(WHAT TO PRODUCE) Go through the data and copy each line where the string "exactly" appears.

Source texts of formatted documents

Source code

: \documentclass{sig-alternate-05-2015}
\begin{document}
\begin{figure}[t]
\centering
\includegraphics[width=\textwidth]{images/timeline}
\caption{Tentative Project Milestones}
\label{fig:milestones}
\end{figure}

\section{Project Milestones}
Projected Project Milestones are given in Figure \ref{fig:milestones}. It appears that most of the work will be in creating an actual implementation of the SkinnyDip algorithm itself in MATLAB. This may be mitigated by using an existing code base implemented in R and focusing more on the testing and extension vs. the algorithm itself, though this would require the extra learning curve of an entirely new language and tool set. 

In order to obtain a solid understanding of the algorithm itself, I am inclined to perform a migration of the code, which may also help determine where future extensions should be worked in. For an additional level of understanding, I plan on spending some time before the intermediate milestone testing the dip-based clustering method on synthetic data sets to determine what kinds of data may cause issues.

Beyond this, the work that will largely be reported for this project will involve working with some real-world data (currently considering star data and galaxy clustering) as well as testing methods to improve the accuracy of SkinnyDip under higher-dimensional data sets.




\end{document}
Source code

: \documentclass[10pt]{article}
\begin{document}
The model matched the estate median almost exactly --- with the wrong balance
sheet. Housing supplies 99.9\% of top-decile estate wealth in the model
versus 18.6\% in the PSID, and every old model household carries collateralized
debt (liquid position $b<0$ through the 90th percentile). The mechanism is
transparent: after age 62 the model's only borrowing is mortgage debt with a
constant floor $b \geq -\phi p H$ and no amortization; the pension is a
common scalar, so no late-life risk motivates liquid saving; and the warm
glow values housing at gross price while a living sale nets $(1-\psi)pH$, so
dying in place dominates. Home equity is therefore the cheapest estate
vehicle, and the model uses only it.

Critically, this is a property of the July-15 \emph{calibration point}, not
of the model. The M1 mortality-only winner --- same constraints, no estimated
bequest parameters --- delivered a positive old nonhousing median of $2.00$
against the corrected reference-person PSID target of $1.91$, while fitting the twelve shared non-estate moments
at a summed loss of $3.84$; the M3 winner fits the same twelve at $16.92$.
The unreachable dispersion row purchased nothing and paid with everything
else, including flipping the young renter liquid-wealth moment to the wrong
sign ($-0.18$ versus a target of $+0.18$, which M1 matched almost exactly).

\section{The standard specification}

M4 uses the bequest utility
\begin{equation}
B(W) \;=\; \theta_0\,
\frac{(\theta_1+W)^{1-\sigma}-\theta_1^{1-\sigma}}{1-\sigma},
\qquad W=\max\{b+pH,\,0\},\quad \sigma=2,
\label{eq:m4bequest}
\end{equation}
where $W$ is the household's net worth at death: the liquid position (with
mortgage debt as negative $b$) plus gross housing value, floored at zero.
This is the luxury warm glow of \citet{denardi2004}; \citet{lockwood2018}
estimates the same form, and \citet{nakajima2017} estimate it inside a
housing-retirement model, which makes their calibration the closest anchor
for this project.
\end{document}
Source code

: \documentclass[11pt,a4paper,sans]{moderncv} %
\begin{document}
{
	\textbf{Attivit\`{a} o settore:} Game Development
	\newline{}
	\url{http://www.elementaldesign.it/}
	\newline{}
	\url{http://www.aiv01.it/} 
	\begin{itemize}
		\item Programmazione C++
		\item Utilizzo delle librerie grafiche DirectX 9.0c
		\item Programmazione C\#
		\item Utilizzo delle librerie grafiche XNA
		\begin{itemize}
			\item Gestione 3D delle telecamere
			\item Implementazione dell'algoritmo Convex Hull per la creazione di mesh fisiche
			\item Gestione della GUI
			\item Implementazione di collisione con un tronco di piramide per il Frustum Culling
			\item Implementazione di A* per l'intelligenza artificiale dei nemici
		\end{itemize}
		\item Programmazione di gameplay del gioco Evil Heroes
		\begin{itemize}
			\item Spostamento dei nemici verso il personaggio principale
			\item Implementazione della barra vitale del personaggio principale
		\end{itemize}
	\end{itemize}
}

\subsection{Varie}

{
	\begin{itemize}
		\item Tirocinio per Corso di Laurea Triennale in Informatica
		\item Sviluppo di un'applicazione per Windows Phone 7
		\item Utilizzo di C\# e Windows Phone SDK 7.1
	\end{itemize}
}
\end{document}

...

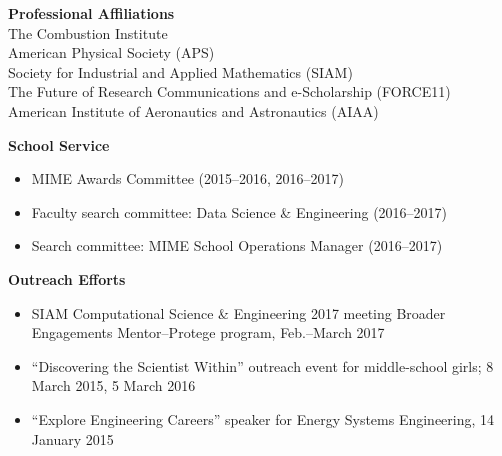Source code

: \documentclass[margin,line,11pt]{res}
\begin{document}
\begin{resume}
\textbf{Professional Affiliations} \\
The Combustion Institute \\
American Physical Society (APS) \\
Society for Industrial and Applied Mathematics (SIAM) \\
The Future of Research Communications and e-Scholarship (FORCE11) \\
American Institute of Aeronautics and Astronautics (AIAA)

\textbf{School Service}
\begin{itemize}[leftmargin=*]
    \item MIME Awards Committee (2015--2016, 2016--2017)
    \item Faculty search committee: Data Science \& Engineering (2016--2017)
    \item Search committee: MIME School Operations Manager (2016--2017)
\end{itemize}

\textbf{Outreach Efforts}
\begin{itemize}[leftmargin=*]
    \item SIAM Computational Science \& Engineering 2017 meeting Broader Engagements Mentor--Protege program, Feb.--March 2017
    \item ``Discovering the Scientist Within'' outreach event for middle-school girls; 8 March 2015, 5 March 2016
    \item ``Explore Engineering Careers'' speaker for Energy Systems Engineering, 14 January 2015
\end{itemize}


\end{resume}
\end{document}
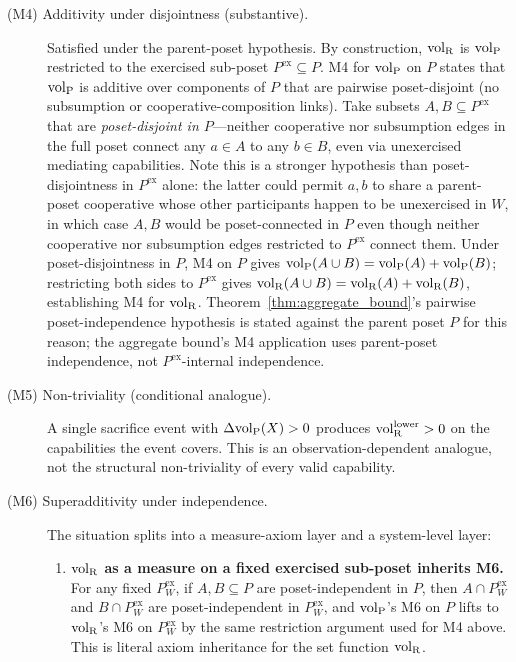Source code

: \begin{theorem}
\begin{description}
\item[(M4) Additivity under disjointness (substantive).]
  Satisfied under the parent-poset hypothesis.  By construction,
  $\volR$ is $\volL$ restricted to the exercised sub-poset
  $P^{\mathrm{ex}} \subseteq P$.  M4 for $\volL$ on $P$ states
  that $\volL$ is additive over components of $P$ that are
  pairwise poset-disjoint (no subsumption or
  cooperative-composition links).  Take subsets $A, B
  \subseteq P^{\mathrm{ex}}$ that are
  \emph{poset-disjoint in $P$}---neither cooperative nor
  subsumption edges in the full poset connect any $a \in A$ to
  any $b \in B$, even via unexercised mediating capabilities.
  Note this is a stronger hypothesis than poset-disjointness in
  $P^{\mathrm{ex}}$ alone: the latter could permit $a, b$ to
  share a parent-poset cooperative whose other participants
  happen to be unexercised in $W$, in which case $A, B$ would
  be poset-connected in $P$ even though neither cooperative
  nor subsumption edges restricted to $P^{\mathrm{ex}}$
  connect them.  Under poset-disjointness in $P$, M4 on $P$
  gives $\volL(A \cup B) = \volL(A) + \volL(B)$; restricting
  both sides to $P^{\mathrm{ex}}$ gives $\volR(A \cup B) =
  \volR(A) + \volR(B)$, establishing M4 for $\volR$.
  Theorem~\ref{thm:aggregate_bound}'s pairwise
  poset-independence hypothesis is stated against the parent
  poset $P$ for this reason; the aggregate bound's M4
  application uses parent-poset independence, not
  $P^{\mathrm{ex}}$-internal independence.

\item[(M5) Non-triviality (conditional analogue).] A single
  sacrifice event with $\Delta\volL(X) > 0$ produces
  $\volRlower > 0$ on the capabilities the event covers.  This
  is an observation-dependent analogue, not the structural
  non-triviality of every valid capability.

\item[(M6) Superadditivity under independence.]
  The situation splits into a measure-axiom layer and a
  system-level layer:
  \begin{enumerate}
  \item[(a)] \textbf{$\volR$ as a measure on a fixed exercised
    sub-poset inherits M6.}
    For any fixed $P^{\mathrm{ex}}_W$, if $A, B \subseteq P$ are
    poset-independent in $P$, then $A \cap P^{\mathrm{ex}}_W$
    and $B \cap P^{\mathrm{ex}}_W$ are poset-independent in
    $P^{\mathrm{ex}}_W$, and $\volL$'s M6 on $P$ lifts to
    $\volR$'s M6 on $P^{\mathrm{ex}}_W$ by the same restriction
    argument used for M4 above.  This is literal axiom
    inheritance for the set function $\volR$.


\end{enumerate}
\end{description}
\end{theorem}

(RESULT)
The model matched the estate median almost exactly --- with the wrong balance
sign ($-0.18$ versus a target of $+0.18$, which M1 matched almost exactly).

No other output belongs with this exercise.